The subtitle is no exaggeration: the Formosan imposter, who went by the name Psalmanazar, really was one of the greatest charlatans in literary history. As author Graham Earnshaw says, “he not only faked literary works, he faked himself, too.”

Despite Psalmanazar writing a confessional memoir, published posthumously, many of the details of his life remain a mystery. We do not know his real name (his fake one, Psalmanazar, was inspired by an Assyrian king “Shalmaneser” in the bible). Psalmanazar was born in about 1679 and is believed to have come from southern France. According to his memoir, he attended a Jesuit school, but finding theology too dull, dropped out; a little later, he took to the road in the guise of a pilgrim, first as an Irishman and then as a Japanese converted to Christianity. Finding that soliciting alms was easier the more exotic his disguise, he decided to pass himself off as a Japanese heathen. He made a little “bible” filled with figures of the sun, moon, and stars, and verses in a language of his own invention that he would chant to the rising and setting sun.

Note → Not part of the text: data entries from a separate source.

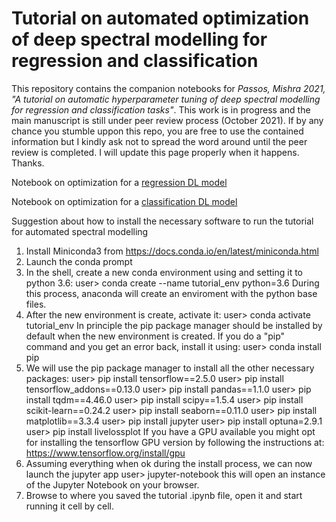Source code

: # Tutorial on automated optimization of deep spectral modelling for regression and classification
 This repository contains the companion notebooks for *Passos, Mishra 2021, "A tutorial on automatic hyperparameter tuning of deep spectral modelling for regression and classification tasks"*. This work is in progress and the main manuscript is still under peer review process (October 2021). If by any chance you stumble uppon this repo, you are free to use the contained information but I kindly ask not to spread the word around until the peer review is completed. I will update this page properly when it happens. Thanks.

Notebook on optimization for a [regression DL model](https://github.com/dario-passos/DeepLearning_for_VIS-NIR_Spectra/blob/master/notebooks/Tutorial_on_DL_optimization/optimization_tutorial_regression.ipynb)

Notebook on optimization for a [classification DL model](https://github.com/dario-passos/DeepLearning_for_VIS-NIR_Spectra/blob/master/notebooks/Tutorial_on_DL_optimization/optimization_tutorial_classification.ipynb)
 
 

Suggestion about how to install the necessary software to run the tutorial for automated spectral modelling

1) Install Miniconda3 from https://docs.conda.io/en/latest/miniconda.html
2) Launch the conda prompt
3) In the shell, create a new conda environment using and setting it to python 3.6:
user> conda create --name tutorial_env python=3.6
During this process, anaconda will create an enviroment with the python base files.
4) After the new environment is create, activate it:
user> conda activate tutorial_env
In principle the pip package manager should be installed by default when the new environment is created. If you do a "pip" command and you get an error back, install it using:
user> conda install pip
5) We will use the pip package manager to install all the other necessary packages:
user> pip install tensorflow==2.5.0
user> pip install tensorflow_addons==0.13.0
user> pip install pandas==1.1.0
user> pip install tqdm==4.46.0
user> pip install scipy==1.5.4
user> pip install scikit-learn==0.24.2
user> pip install seaborn==0.11.0
user> pip install matplotlib==3.3.4
user> pip install jupyter
user> pip install optuna=2.9.1
user> pip install livelossplot
If you have a GPU available you might opt for installing the tensorflow GPU version by following the instructions at: https://www.tensorflow.org/install/gpu
6) Assuming everything when ok during the install process, we can now launch the jupyter app
	user> jupyter-notebook
this will open an instance of the Jupyter Notebook on your browser.
7) Browse to where you saved the tutorial .ipynb file, open it and start running it cell by cell.
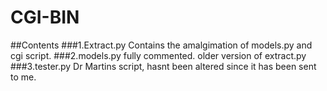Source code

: # CGI-BIN
##Contents
###1.Extract.py
Contains the amalgimation of models.py and cgi script. 
###2.models.py 
fully commented. older version of extract.py
###3.tester.py 
Dr Martins script, hasnt been altered since it has been sent to me.
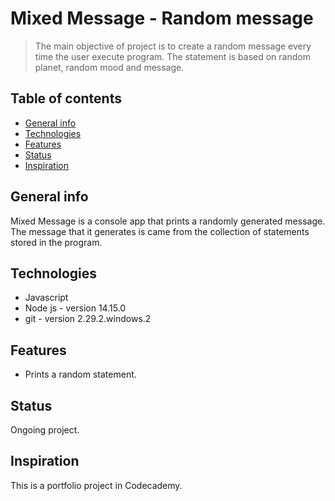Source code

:# Mixed Message - Random message 

> The main objective of project is to create a random message every time the user execute program. The statement is based on random planet, random mood and message.

## Table of contents
* [General info](#general-info)
* [Technologies](#technologies)
* [Features](#features)
* [Status](#status)
* [Inspiration](#inspiration)

## General info
Mixed Message is a console app that prints a randomly generated message. The message that it generates is came from the collection of statements stored in the program. 

## Technologies
* Javascript 
* Node js - version 14.15.0
* git - version 2.29.2.windows.2

## Features
* Prints a random statement.

## Status
Ongoing project.

## Inspiration
This is a portfolio project in Codecademy.


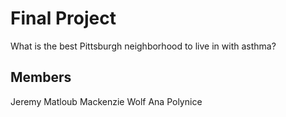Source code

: # Final Project
What is the best Pittsburgh neighborhood to live in with asthma?

## Members
Jeremy Matloub
Mackenzie Wolf
Ana Polynice

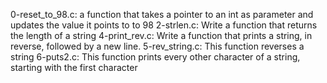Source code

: 0-reset_to_98.c:  a function that takes a pointer to an int as parameter and updates the value it points to to 98
2-strlen.c: Write a function that returns the length of a string
4-print_rev.c: Write a function that prints a string, in reverse, followed by a new line.
5-rev_string.c: This function reverses a string
6-puts2.c: This function prints every other character of a string, starting with the first character
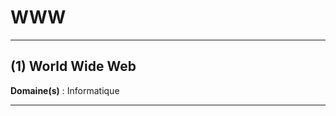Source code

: # WWW

--------------------

## (1) World Wide Web

**Domaine(s)** : Informatique

--------------------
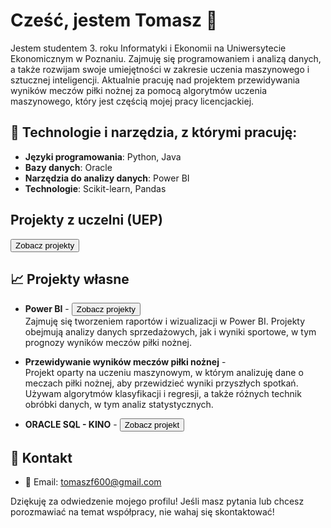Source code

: # Cześć, jestem Tomasz 👋

Jestem studentem 3. roku Informatyki i Ekonomii na Uniwersytecie Ekonomicznym w Poznaniu. Zajmuję się programowaniem i analizą danych, a także rozwijam swoje umiejętności w zakresie uczenia maszynowego i sztucznej inteligencji. Aktualnie pracuję nad projektem przewidywania wyników meczów piłki nożnej za pomocą algorytmów uczenia maszynowego, który jest częścią mojej pracy licencjackiej.

## 🔧 Technologie i narzędzia, z którymi pracuję:

- **Języki programowania**: Python, Java
- **Bazy danych**: Oracle
- **Narzędzia do analizy danych**: Power BI
- **Technologie**: Scikit-learn, Pandas

## Projekty z uczelni (UEP)

<a href="https://github.com/toniemasz/PowerBI_projects" target="_blank"><button>Zobacz projekty</button></a>

## 📈 Projekty własne

- **Power BI** - <a href="https://github.com/toniemasz/PowerBI_projects" target="_blank"><button>Zobacz projekty</button></a>  
  Zajmuję się tworzeniem raportów i wizualizacji w Power BI. Projekty obejmują analizy danych sprzedażowych, jak i wyniki sportowe, w tym prognozy wyników meczów piłki nożnej.

- **Przewidywanie wyników meczów piłki nożnej** -  
  Projekt oparty na uczeniu maszynowym, w którym analizuję dane o meczach piłki nożnej, aby przewidzieć wyniki przyszłych spotkań. Używam algorytmów klasyfikacji i regresji, a także różnych technik obróbki danych, w tym analiz statystycznych.

- **ORACLE SQL - KINO** - <a href="https://github.com/Dominik-Filipiak/Projekt_SQL" target="_blank"><button>Zobacz projekt</button></a>

## 📣 Kontakt

- 📧 Email: [tomaszf600@gmail.com](mailto:tomaszf600@gmail.com)

Dziękuję za odwiedzenie mojego profilu! Jeśli masz pytania lub chcesz porozmawiać na temat współpracy, nie wahaj się skontaktować! 
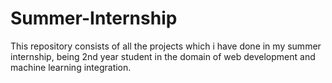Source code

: # Summer-Internship
This repository consists of all the projects which i have done in my summer internship, being 2nd year student in the domain of web development and machine learning integration.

In 1702 Psalmanazar’s deceit was uncovered by Alexander Innes, an Anglican chaplain stationed with a Scottish regiment then in Holland. Innes had asked Psalmanazar to write a passage in Japanese, then pretending to have lost the piece, had him rewrite it. The two samples were different and Psalmanazar confessed. Innes, a greedy opportunist, thought to take advantage of Psalmanazar’s talents and invited him to England, though instead of having come from Japan, he was now to be a native of the more obscure Formosa.

Psalmanazar was warmly received in England and soon became a minor celebrity. Two months after arriving in London, he was persuaded to translate some religious texts into the supposed Formosan language. These translations were so well received that Innes prompted him to write a complete history of Formosa. The resulting work is an amazing hodgepodge of oriental exoticism, wild imagination, and religious philosophy. Written in Latin by Psalmanazar and then immediately translated into English, it was published in 1704 to wide acclaim under the title An Historical and Geographical Description of Formosa, an Island Subject to the Emperor of Japan. The Taiwan of Psalmanazar’s invention is a rich land of good government, prosperous towns, and bizarre often grisly customs.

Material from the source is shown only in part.